Your instructions:
The line containing "matching & alternatives](exercises/02-pattern-matching.scala)" marks the end; write out exactly every line from the start of the data up to and including it, without the pictures.

BEGIN Dataset

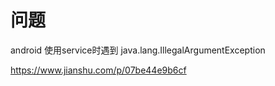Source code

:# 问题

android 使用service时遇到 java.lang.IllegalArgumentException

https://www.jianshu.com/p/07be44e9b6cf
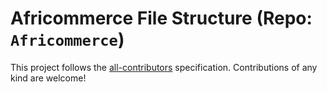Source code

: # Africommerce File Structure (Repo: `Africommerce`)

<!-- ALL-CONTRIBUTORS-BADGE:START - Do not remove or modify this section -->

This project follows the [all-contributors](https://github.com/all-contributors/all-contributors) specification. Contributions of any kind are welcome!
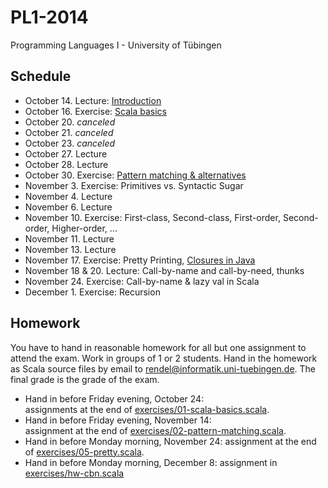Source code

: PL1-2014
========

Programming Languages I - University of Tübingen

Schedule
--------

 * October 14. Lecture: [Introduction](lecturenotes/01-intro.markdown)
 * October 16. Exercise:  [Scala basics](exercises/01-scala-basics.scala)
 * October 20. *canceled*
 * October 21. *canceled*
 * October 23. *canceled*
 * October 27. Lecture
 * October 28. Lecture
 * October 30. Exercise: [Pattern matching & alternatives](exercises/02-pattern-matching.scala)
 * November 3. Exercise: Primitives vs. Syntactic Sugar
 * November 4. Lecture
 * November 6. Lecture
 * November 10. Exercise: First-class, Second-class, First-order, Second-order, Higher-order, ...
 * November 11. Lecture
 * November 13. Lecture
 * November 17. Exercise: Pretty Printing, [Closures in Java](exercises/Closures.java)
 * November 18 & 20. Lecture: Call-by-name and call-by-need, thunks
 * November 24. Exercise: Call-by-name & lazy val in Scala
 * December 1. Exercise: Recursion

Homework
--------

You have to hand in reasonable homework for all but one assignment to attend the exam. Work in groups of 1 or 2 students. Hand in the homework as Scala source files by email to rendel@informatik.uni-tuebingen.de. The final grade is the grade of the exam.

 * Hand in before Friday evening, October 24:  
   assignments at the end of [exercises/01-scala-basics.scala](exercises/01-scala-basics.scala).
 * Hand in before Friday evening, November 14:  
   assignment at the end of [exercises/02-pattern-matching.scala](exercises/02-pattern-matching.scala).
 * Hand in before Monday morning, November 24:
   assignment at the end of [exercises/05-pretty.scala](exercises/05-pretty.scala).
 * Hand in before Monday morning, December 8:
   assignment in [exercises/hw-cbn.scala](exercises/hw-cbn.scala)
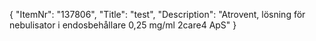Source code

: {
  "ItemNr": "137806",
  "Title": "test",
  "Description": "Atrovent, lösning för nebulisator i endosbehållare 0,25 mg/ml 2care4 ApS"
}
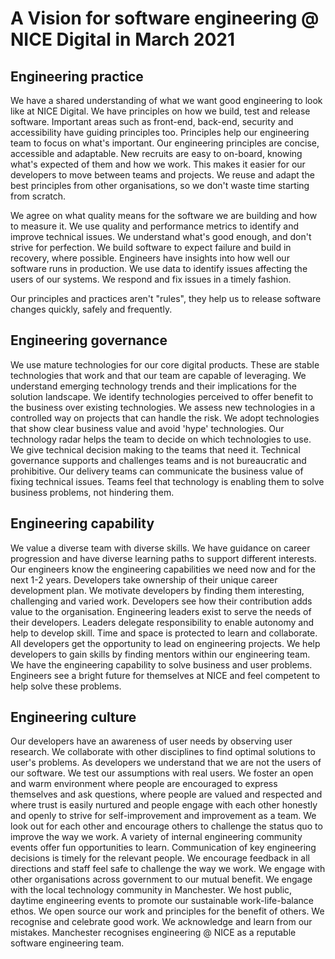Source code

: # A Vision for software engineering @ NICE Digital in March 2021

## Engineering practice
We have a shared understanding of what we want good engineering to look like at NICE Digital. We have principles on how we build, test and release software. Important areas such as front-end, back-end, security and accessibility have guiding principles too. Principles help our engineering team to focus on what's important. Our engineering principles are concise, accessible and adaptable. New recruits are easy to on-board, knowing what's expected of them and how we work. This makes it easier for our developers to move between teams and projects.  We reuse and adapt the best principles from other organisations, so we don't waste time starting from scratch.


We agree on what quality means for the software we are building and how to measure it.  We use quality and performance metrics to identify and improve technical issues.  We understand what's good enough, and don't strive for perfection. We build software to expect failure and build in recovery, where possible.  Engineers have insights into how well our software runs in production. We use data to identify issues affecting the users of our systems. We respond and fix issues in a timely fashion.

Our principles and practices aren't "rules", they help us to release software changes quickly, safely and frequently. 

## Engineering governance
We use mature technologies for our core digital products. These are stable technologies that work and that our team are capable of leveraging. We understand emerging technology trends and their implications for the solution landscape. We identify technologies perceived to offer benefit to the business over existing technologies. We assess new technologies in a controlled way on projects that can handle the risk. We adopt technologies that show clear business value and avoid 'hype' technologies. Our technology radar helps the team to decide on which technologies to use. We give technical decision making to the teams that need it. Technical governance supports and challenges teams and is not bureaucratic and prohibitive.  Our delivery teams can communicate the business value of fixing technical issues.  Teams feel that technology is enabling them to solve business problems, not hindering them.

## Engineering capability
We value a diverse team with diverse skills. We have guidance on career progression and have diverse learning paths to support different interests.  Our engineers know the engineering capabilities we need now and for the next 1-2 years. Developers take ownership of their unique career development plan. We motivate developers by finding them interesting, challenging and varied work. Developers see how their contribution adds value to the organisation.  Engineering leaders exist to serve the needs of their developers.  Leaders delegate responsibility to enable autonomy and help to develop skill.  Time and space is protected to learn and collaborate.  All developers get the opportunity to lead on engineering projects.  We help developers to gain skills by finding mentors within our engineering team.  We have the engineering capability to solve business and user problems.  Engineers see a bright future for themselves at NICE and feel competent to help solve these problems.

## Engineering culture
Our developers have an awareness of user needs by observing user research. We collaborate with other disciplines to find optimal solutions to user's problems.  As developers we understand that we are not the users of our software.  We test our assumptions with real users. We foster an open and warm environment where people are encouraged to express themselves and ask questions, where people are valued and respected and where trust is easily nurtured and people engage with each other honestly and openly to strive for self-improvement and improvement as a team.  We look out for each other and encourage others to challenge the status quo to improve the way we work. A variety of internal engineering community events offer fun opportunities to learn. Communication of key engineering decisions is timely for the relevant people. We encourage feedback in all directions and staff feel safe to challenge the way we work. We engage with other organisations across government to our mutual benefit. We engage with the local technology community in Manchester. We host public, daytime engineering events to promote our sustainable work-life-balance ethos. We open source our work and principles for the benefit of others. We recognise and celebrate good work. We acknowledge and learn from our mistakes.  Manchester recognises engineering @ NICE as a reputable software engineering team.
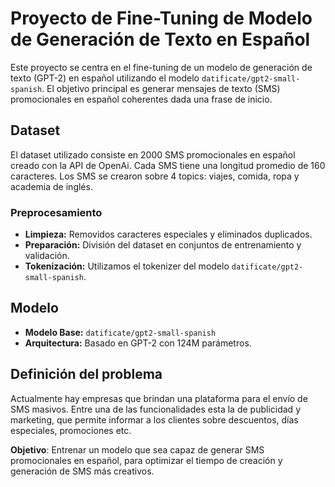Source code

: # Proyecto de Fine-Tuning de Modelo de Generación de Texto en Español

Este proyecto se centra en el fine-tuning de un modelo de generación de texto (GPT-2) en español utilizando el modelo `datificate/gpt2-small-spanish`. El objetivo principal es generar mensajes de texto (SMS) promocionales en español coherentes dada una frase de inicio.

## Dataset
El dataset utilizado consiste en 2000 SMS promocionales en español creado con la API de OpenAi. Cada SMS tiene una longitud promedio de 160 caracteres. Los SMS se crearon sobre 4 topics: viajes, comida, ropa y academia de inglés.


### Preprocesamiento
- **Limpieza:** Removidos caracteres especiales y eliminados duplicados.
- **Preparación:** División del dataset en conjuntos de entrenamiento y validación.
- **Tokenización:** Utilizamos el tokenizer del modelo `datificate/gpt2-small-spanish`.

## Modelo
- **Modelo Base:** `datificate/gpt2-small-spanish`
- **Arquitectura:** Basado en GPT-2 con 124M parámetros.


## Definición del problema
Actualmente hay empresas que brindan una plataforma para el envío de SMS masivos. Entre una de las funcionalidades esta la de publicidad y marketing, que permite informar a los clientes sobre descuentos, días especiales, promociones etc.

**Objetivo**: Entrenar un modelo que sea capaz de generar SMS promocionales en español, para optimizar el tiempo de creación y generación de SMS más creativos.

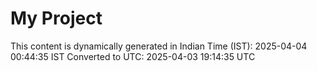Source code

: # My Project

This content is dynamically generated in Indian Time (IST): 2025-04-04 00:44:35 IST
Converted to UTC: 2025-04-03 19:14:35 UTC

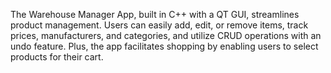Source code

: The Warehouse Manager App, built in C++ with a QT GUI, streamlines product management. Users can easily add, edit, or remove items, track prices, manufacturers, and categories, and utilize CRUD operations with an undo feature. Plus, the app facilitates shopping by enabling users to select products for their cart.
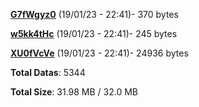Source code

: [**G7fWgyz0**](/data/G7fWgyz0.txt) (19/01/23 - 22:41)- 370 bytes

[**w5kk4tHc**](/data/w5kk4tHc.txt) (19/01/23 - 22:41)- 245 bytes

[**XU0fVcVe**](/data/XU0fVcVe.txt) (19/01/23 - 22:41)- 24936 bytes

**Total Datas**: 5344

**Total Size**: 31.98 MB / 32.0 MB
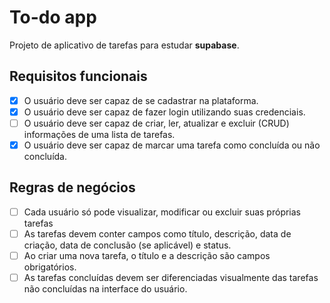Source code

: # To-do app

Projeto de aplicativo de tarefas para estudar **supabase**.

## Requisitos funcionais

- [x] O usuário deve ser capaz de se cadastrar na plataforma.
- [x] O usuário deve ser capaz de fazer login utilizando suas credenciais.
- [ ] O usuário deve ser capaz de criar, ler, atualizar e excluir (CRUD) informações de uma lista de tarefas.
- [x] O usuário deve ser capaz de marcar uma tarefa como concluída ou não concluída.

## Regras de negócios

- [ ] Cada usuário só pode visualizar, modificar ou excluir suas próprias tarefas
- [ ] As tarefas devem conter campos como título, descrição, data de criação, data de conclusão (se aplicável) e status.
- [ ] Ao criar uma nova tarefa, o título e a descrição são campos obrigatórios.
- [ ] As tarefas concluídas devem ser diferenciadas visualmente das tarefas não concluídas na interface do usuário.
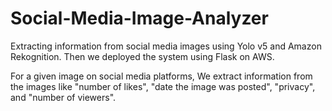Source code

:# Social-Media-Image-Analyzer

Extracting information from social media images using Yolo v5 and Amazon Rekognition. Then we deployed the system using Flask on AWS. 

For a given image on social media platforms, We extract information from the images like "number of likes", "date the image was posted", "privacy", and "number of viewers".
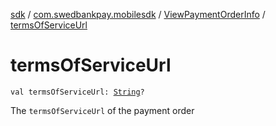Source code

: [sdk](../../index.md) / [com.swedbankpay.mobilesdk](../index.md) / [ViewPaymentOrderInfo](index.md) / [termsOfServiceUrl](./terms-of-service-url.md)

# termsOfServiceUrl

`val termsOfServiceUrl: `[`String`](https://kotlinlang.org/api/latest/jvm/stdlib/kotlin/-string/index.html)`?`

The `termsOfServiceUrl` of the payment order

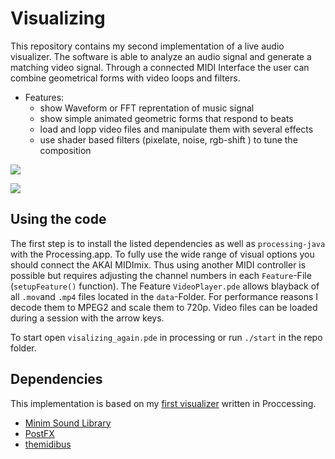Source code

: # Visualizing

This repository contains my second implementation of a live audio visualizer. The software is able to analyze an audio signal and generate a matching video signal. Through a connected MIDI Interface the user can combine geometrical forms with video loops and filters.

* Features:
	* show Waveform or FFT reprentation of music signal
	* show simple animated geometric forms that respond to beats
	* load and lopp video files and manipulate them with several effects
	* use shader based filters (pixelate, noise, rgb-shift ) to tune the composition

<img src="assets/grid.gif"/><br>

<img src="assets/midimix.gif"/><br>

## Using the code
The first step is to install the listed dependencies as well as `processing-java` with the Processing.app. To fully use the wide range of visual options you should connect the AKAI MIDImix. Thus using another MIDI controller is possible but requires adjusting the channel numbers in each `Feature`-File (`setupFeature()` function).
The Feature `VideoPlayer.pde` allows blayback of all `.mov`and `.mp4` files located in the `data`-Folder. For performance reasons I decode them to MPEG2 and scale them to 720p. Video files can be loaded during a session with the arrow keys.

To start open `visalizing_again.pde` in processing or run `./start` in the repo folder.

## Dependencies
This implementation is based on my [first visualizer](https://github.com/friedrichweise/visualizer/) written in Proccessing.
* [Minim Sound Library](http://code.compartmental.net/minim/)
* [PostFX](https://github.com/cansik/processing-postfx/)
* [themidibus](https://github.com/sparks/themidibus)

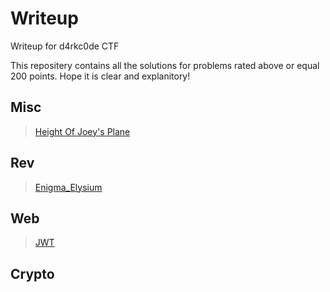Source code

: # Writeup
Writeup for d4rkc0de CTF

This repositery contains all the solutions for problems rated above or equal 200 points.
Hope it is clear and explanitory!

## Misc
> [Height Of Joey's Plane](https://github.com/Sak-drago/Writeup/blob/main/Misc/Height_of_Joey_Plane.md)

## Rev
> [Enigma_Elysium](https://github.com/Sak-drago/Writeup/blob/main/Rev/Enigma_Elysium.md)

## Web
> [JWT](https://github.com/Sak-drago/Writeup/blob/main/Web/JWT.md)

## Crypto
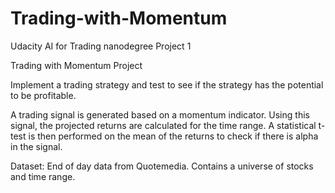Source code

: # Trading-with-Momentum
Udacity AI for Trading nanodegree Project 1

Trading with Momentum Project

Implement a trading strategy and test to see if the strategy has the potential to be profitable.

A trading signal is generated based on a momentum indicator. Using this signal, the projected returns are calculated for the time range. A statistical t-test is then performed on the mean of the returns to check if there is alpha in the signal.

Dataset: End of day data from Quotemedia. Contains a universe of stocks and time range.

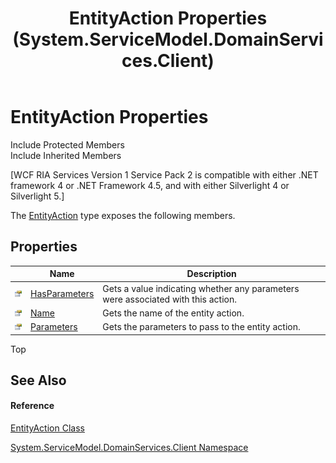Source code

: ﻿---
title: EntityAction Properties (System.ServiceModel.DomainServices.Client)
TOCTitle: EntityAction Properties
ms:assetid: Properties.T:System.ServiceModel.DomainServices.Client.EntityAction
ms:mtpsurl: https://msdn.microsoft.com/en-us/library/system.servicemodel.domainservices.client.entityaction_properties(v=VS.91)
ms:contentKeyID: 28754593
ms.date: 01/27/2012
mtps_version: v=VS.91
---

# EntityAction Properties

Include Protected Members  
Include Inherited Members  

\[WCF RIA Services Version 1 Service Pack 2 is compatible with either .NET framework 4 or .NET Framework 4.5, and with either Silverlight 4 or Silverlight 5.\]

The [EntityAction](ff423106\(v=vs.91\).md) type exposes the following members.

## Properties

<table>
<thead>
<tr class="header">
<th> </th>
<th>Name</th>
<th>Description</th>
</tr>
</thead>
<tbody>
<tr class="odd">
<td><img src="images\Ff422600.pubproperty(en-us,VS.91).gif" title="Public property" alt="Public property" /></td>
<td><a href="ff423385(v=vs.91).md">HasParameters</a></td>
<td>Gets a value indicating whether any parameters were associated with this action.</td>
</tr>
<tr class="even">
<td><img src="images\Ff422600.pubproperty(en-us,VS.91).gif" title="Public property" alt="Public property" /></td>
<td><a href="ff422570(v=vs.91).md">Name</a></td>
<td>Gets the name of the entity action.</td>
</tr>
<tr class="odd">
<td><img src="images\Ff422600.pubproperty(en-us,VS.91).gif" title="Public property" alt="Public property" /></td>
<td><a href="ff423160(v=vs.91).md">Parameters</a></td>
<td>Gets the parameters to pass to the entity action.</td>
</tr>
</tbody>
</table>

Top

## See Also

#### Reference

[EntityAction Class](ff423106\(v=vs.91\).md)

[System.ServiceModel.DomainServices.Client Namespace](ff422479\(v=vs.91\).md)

END Dataset

Written answer:
Source code

:# 问题

android 使用service时遇到 java.lang.IllegalArgumentException

https://www.jianshu.com/p/07be44e9b6cf
Source code

: # Africommerce File Structure (Repo: `Africommerce`)

<!-- ALL-CONTRIBUTORS-BADGE:START - Do not remove or modify this section -->

This project follows the [all-contributors](https://github.com/all-contributors/all-contributors) specification. Contributions of any kind are welcome!
Source code

: PL1-2014
========

Programming Languages I - University of Tübingen

Schedule
--------

 * October 14. Lecture: [Introduction](lecturenotes/01-intro.markdown)
 * October 16. Exercise:  [Scala basics](exercises/01-scala-basics.scala)
 * October 20. *canceled*
 * October 21. *canceled*
 * October 23. *canceled*
 * October 27. Lecture
 * October 28. Lecture
 * October 30. Exercise: [Pattern matching & alternatives](exercises/02-pattern-matching.scala)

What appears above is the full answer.